Tell me if this sounds familiar.

“My gut says that I’m not really getting my needs met, but I can’t help but wonder if it’s just me. What if I’m wrong?”

First of all, I can’t tell you how many times I’ve had this conversation with myself, in more areas than one.

If you’re having that conversation about your support team – let me tell you that you are probably not wrong.

I’ve seen many business owners desperately regretting ignoring their gut while tying themselves in knots trying to make something work when it’s not the right fit.

If you’re doing it right now, you already know I’m talking to you.

And if you’ve got it going on in a personal relationship too, you better believe you’re attracting that in your team as well.

Maya Angelou said:

“The first time someone shows you who they are, believe them.”

This is great advice. However, in order to see who they are showing themselves to be, you have to have a clear perception of things.

We’ve got to see things clearly to attract the support we need. After all, wouldn’t you love to take a vacation while your business runs itself?
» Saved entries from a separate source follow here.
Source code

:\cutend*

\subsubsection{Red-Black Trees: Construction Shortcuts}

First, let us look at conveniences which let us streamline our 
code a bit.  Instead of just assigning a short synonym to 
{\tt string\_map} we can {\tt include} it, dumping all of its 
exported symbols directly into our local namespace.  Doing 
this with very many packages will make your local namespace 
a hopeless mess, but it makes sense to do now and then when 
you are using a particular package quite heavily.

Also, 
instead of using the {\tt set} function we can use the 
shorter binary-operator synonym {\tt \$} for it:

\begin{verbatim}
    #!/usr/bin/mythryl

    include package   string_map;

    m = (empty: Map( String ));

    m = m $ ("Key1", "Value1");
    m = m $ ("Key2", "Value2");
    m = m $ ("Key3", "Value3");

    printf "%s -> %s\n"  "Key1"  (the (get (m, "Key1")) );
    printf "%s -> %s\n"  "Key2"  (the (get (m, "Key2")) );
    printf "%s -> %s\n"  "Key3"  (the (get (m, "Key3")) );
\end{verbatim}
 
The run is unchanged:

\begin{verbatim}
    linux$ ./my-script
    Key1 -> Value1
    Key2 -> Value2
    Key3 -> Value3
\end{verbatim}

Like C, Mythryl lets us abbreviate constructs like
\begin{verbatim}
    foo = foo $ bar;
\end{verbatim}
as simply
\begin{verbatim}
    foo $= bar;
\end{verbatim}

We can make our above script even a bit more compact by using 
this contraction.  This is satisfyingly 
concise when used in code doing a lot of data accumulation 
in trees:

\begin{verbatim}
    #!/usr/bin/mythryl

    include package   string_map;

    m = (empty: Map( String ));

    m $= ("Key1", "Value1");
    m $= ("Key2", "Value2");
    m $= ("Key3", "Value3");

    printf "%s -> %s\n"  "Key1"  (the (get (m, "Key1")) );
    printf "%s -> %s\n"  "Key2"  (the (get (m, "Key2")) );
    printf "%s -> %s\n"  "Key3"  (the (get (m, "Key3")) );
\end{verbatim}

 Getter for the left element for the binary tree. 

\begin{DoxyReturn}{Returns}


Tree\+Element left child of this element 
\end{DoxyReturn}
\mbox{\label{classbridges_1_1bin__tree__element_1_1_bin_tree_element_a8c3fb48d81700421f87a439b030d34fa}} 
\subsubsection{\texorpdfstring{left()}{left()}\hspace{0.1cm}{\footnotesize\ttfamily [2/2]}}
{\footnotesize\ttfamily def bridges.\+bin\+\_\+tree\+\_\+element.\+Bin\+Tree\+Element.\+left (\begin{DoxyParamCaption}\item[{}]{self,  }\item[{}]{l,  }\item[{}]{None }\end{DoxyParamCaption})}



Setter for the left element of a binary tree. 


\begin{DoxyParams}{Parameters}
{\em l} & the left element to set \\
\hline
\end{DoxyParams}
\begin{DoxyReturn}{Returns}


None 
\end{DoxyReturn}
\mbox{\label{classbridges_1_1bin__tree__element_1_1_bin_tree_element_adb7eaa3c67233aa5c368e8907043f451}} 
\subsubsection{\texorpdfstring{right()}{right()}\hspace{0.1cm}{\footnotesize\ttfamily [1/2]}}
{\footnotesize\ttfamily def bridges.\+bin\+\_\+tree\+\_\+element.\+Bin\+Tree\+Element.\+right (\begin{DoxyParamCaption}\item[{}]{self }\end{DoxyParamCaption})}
Here are some quick hiring tips around getting a clear perception and acting on it.

1. Stop feeling bad.
Try eliminating the phrase, “I feel bad,” from your vocabulary. Feeling bad is a nice way of covering up our real thoughts. If you find yourself saying something like, “I feel bad, but I think I need them to be doing this better,” you are probably an enabler of inadequate support.
2. Hire for where you’re going.
This tip is true both financially – you need to invest based on the income you WANT, not where you are – and talent, skill, and personality-wise. If you are hiring someone because they are “good enough” for now, a) they probably aren’t really good enough at what you need to begin with and b) you’ll outgrow them, and they won’t be on board to take your business to the next level.
3. Hire slow, fire fast.
You may have a good gut feel about someone, or you may just have the tendency to see the good in people. Honor your gut, but, especially if you’re the “maybe I’m wrong” kind of person, give yourself time to reflect and observe your potential team member in different situations. Go with your gut, then confirm it with reality. (Try a “dating” assignment).
4. Direct conversation is king.
The number one quality I look for in a team member is an ability to have a direct conversation about what is really going on. If someone can set their ego aside and resist the urge to defend, prove, or pretend, and simply have a conversation about what’s going on, and their own strengths and limits, that is a potentially great team member. That’s my top value. Direct conversation will lead you to clarity about whether you have a value match or not.
5. Don’t hire someone you need to train.
Unless one of your key profit-generating activities is the training of a team in a particular skill, don’t hire someone you need to train extensively. There are people out there who already know how to do what you need them to do – find them. You work in your Genius, and find someone who is already clear about theirs, and it’s exactly what you need.
6. Don’t try to get a deal.
You get what you pay for.
7. Believe them the first time.
If you listen, people will tell you exactly who they are. Often we dismiss it because it’s communicated through humor, or subtle signals. But if you look back on any relationship you’ve ended, you can see that the clues to who that person really was were present from day one.I was recently perusing online dating profiles :). One profile used the word “addicted” 3 times in the first paragraph. They always tell you who they are.

Sometimes it’s not what they say but how they show up. Look for anything “out of alignment.” I once hired someone whose words said she was enthusiastic, clear, and urgent. Her energy communicated sad and detached. I chose to believe the words, while her being-ness was a total mismatch, and it didn’t go well.

8. Break up with your parents.
Here’s what I’ve determined is the clear reason that people put up with bad support. When we’re kids in an unsupportive household – whether emotionally or even physically abusive, or steeped in a sense of neglect – we have an inner knowing that something is not right. We know our heart is breaking, our emotions are wounded, and we see a view of the world that seems to be eluding our parents.But they are our parents. And rather than declare them wrong, and risk being on our own in the world (scary as a kid), we decide that they must be right. And we stop seeing the Truth, and we start seeing through the view that our parents are “great,” “loving,” and “supportive.”

You may still be saying that. But I feel pretty confident that if you are reading these words, that is likely not true.

My client recently quoted Maston Kipp who said, “To be a successful entrepreneur, you have to break up with your parents.” Not only that, but you need to look at your interpretations of your childhood that you carefully constructed to defend them, and instead get real about the pain you experienced.

You’ve got to see clearly your past pain in order to clearly recognize your future support. If you’ve filtered your past away as, “it was great,” or “they did the best they could and were loving and supportive,” yet in truth you experienced hurt, you will continue to attract support that falls short. And love relationships? Forget it!